**Task prompt:**
Whenever the word "contains" appears in a line of the data below, copy that line.

**Material shown:**
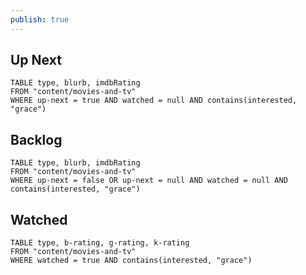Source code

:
 ```yaml
---
publish: true
---
```

## Up Next	
```dataview
TABLE type, blurb, imdbRating
FROM "content/movies-and-tv"
WHERE up-next = true AND watched = null AND contains(interested, "grace")
```

## Backlog
```dataview
TABLE type, blurb, imdbRating
FROM "content/movies-and-tv"
WHERE up-next = false OR up-next = null AND watched = null AND contains(interested, "grace")
```

## Watched
```dataview
TABLE type, b-rating, g-rating, k-rating
FROM "content/movies-and-tv"
WHERE watched = true AND contains(interested, "grace")
```

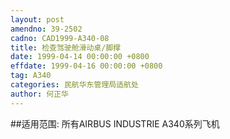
 ```yaml
---
layout: post
amendno: 39-2502
cadno: CAD1999-A340-08
title: 检查驾驶舱滑动桌/脚撑
date: 1999-04-14 00:00:00 +0800
effdate: 1999-04-16 00:00:00 +0800
tag: A340
categories: 民航华东管理局适航处
author: 何正华
---
```


##适用范围:
所有AIRBUS INDUSTRIE A340系列飞机


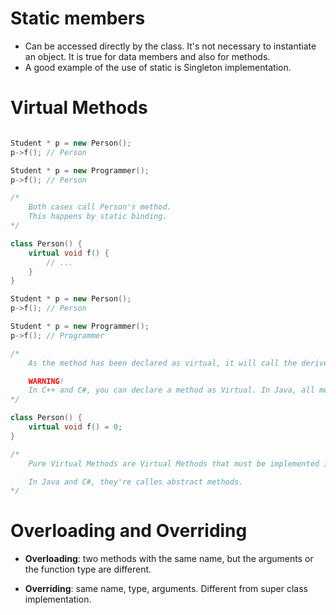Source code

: # Static members

* Can be accessed directly by the class. It's not necessary to instantiate an object. It is true for data members and also for methods.
* A good example of the use of static is Singleton implementation.

# Virtual Methods

```cpp

Student * p = new Person();
p->f(); // Person

Student * p = new Programmer();
p->f(); // Person

/*
    Both cases call Person's method.
    This happens by static binding.
*/

class Person() {
    virtual void f() {
        // ...
    }
}

Student * p = new Person();
p->f(); // Person

Student * p = new Programmer();
p->f(); // Programmer

/*
    As the method has been declared as virtual, it will call the derived class method, dynamic binding. 

    WARNING! 
    In C++ and C#, you can declare a method as Virtual. In Java, all methods are Virtual by default.
*/

class Person() {
    virtual void f() = 0; 
}

/*
    Pure Virtual Methods are Virtual Methods that must be implemented inside derived classes.

    In Java and C#, they're calles abstract methods.
*/

```

# Overloading and Overriding

* **Overloading**: two methods with the same name, but the arguments or the function type are different.

* **Overriding**: same name, type, arguments. Different from super class implementation.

**Task solution:**
WHERE up-next = true AND watched = null AND contains(interested, "grace")
WHERE up-next = false OR up-next = null AND watched = null AND contains(interested, "grace")
WHERE watched = true AND contains(interested, "grace")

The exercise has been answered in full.